AMD drivers are now open and in the mainline kernel. They dropped their proprietary driver and now use the upstream MESA stack. Nvidia also still suffers from a 20-30% performance drop on DX12 games on Linux, while AMD does not.
It used to be the reverse as you stated, but that hasn't been true since about 2015.
Okay, but AMD isn't accelerated. It's godawful slow for anything to do with video, and really you just need an NVidia card if you're doing anything to do with video editing or motion graphics.
The built-in amdgpu drivers are awful, constantly crashy and with very poor hardware support of anything more than a couple of years old.
It doesn't have CUDA beacuse that's NVidia-only and it doesn't have OpenCL unless you use the binary-only drivers, which only work on a handful of very new cards.

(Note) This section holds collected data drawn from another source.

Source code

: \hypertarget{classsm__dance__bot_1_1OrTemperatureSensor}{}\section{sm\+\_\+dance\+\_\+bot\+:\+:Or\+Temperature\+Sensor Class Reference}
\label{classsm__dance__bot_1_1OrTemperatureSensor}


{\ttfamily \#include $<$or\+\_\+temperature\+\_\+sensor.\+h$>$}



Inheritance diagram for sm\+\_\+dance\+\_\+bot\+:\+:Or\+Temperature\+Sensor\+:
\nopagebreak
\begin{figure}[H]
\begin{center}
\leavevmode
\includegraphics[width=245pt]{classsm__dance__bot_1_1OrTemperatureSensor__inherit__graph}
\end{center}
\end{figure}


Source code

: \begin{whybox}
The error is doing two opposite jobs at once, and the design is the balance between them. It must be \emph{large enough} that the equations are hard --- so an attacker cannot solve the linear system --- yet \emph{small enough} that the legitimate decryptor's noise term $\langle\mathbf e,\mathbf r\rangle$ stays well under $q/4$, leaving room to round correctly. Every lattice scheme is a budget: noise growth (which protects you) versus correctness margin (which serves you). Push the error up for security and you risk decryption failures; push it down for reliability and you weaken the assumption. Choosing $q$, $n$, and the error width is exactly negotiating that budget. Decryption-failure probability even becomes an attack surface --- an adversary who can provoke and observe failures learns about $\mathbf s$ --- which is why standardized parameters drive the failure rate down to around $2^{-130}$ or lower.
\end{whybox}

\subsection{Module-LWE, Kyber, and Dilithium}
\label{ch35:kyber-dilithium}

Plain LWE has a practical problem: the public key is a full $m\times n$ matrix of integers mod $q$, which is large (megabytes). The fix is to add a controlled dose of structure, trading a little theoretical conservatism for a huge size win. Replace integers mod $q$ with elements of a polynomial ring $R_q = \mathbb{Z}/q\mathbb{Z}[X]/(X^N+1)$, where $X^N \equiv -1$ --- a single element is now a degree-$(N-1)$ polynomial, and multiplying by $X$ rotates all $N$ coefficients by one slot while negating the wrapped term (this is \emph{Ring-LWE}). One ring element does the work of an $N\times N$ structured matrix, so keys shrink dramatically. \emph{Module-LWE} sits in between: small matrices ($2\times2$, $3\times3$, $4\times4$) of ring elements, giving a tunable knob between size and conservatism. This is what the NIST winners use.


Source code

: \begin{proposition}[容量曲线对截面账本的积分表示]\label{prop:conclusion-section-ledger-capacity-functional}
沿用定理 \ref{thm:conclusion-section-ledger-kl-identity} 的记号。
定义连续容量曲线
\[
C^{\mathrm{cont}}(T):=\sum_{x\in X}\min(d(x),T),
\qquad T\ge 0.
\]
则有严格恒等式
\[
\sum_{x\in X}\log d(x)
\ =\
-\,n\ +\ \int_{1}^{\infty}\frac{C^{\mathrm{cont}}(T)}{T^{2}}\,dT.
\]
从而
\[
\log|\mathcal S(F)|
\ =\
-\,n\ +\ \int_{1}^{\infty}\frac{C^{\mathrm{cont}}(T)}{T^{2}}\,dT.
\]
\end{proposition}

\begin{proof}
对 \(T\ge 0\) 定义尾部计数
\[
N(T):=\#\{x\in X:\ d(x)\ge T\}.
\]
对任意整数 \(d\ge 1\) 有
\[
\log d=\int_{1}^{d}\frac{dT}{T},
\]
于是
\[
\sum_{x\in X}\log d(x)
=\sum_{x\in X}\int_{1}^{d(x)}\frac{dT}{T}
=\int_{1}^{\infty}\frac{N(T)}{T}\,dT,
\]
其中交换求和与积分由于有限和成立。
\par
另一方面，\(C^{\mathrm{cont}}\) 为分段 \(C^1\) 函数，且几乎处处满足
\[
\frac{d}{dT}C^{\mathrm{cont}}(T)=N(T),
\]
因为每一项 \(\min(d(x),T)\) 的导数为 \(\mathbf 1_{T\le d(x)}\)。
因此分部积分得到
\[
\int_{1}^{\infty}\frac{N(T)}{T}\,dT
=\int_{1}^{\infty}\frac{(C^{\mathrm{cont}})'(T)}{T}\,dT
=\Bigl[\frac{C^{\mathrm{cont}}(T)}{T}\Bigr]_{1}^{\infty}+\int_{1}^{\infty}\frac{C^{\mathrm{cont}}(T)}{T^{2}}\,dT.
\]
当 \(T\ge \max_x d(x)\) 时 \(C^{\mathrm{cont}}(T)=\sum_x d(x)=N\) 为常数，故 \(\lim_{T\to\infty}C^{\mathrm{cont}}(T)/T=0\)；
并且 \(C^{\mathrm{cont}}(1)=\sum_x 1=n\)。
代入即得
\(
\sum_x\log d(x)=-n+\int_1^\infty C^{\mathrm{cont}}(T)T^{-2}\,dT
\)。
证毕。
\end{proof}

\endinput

I actually switched from a 7900 XTX to a 4090 BITD because I wanted CUDA, so I get that angle, but that doesn't mean I go around telling people "AMD isn't accelerated," because it's not true and it's a silly thing to try to claim.

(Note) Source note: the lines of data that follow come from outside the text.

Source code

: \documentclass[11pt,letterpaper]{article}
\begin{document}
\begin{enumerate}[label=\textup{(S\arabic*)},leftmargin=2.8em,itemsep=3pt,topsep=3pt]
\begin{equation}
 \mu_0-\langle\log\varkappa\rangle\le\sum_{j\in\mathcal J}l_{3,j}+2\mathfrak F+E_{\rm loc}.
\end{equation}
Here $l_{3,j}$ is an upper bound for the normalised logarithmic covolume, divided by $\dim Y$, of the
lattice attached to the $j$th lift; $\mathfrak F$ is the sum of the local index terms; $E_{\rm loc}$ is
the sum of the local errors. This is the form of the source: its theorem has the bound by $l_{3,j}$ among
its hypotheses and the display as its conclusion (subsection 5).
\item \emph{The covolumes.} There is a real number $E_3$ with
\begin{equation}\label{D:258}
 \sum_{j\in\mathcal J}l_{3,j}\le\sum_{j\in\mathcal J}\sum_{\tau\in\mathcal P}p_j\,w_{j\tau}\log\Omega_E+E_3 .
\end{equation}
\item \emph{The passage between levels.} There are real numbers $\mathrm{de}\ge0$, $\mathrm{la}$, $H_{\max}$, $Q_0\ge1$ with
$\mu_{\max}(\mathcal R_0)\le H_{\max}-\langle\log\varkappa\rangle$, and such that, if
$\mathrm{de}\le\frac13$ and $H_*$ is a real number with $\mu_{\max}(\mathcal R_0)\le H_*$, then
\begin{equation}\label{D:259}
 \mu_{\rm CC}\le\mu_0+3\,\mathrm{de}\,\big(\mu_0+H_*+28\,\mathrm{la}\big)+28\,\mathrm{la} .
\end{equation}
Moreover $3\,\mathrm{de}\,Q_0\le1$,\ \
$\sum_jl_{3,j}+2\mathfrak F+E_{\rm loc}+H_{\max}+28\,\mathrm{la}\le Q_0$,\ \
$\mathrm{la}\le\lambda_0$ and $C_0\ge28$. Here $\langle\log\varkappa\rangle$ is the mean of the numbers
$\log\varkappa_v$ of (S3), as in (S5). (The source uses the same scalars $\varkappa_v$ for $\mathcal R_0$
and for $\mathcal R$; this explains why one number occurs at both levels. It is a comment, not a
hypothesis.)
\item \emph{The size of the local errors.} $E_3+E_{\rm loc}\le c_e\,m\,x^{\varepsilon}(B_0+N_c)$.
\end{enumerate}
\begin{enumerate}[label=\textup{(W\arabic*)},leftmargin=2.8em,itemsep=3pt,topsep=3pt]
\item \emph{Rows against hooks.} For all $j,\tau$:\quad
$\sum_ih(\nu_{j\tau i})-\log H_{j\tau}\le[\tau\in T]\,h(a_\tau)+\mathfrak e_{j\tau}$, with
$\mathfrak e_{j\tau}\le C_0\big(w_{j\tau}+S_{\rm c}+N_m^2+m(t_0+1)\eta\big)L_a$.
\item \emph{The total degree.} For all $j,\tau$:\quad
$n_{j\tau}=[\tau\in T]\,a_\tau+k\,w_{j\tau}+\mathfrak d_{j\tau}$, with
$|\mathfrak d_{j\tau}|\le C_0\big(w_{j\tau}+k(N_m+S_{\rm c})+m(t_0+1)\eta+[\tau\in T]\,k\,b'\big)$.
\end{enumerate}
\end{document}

NVIDIA is currently improving as well! Of course AMD is still the safer bet, but I think things look bright for NVIDIA in the future. The kernel driver was open sourced, and they are currently working on the DX12 performance issues.
Then you'll have AMD headaches. NVidia is the only accelerated graphics card fully supported on Linux.
You only get acceleration in AMD if you use their binary-only drivers and they only support cards for about a year.